I think very carefully inserting a config driven selection or platform dependent selection maintaining the behavior we have today as default is very doable. This should ensure very little breakage. That said, which way would people prefer and more likely accept?
Other ideas?
I'd probably favour having to explicitly enable the new behaviour, because I suspect it might be hard to capture all the ways it could fail on different platforms (e.g. maybe it accepts the fd but just never says it's ready).
I'm also an IPython maintainer - for IPython we'd probably be willing to take slightly more risks with the default. I tend to keep a very conservative policy with Pexpect.
Have put up https://github.com/pexpect/pexpect/pull/474 to address this issue.
What's the plan on releasing 4.5.0 now we're all merged?
If you could tackle the issue with interact() and poll (see my comment on #474), I think everything else is ready.
4.5.0 is out now :-)
To summarise the resolution: as of Pexpect 4.5, you can pass spawn(..., use_poll=True)
if you need it to work with file descriptors above 1024.

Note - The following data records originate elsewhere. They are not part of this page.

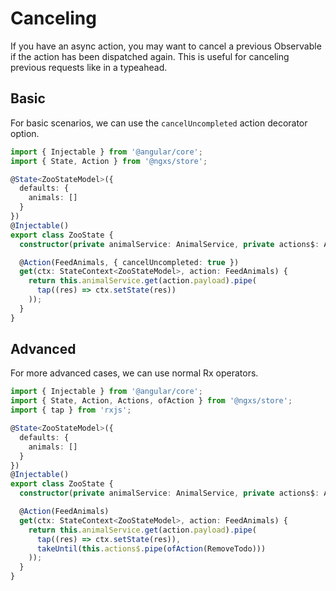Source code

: # Canceling

If you have an async action, you may want to cancel a previous Observable if the action has been dispatched again.
This is useful for canceling previous requests like in a typeahead.

## Basic

For basic scenarios, we can use the `cancelUncompleted` action decorator option.

```ts
import { Injectable } from '@angular/core';
import { State, Action } from '@ngxs/store';

@State<ZooStateModel>({
  defaults: {
    animals: []
  }
})
@Injectable()
export class ZooState {
  constructor(private animalService: AnimalService, private actions$: Actions) {}

  @Action(FeedAnimals, { cancelUncompleted: true })
  get(ctx: StateContext<ZooStateModel>, action: FeedAnimals) {
    return this.animalService.get(action.payload).pipe(
      tap((res) => ctx.setState(res))
    ));
  }
}
```

## Advanced

For more advanced cases, we can use normal Rx operators.

```ts
import { Injectable } from '@angular/core';
import { State, Action, Actions, ofAction } from '@ngxs/store';
import { tap } from 'rxjs';

@State<ZooStateModel>({
  defaults: {
    animals: []
  }
})
@Injectable()
export class ZooState {
  constructor(private animalService: AnimalService, private actions$: Actions) {}

  @Action(FeedAnimals)
  get(ctx: StateContext<ZooStateModel>, action: FeedAnimals) {
    return this.animalService.get(action.payload).pipe(
      tap((res) => ctx.setState(res)),
      takeUntil(this.actions$.pipe(ofAction(RemoveTodo)))
    ));
  }
}
```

I know it may be annoying that it's not the default, but I'm (now) very wary of compatibility for Pexpect. It's been used on some less popular platforms which I'm not familiar with, and it works with ptys, which are fairly odd objects in themselves. So the default is to stick to what it's been doing for a long time.
I have been using pexpect for many months with no problem. However, I recently this line:
1680 return select.select(iwtd, owtd, ewtd, timeout)
Has been creating a few problems. The select system call cannot handle more than 1024 file descriptors. On the other hand, the select.poll() system call does not have such limitations.
I understand that not all platforms support poll() but it would be nice to incorporate this system call as an option.